Okay, here’s my exercise, Dr. Fish: Neither this sentence nor the next one will be particularly meaningful, because they aren’t situated in any kind of context. See?

But seriously, I thank you for clarifying (or perhaps backpedaling on) your position. I agreed with one of the premises of the first post, which was that writing courses ought not be literature or cultural studies courses in disguise, with a thin veneer of writing instruction layered over the top. I, too, have seen too many courses like that, and I think it comes from the fact that many composition instructors are/were literature grad students who didn’t find jobs teaching literature, so they use comp. courses as a surrogate. I think this does a disservice to students. Actual writing instruction is a good thing.

However, I’m not sure I agree with you about what actual writing instruction involves. Your neither/nor exercise gets at style, but does little in terms of other canons of rhetoric, like invention or arrangement. Students cannot practice discovering the available means of persuasion if they don’t a) have some topic they are treating (we might call this “content”) or b) have some audience they are aiming to persuade. Learning how to write shouldn’t be disconnected from having something to say.

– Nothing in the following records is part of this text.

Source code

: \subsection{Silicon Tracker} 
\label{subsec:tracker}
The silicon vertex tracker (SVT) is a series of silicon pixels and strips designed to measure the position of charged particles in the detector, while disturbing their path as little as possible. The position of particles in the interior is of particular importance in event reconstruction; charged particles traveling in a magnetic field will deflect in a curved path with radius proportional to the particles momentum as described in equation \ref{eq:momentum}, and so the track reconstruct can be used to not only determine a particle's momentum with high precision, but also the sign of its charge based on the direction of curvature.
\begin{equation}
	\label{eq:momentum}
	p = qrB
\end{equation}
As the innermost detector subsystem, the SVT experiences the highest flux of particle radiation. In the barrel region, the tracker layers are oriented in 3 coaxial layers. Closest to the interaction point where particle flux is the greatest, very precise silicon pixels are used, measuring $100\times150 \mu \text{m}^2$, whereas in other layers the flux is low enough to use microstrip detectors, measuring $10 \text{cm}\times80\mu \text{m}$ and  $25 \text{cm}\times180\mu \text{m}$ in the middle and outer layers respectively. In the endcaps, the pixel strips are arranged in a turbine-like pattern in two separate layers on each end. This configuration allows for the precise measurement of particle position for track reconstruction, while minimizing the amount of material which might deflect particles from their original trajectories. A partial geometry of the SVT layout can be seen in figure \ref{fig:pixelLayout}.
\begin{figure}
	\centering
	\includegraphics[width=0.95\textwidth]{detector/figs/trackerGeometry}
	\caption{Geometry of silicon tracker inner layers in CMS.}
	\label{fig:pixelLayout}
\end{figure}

I teach freshman composition as a course in ethnographic writing, not because I think learning how to do fieldwork is all that important (although observing and interviewing are useful skills), but because it provides a definable context for learning how to describe and analyze cultural behaviors and artifacts. That is, it gives students a motive to write. Even a literature-based composition course could use a poem or a novel as an occasion to write. I think it is not a question of either/or — either content or form, literature (or cultural studies) or writing. Instead, it is a matter of foregrounding the appropriate activities, which in the case of a composition course would be the writing.

grout expectations September 25, 2008

Posted by KC in life, writing.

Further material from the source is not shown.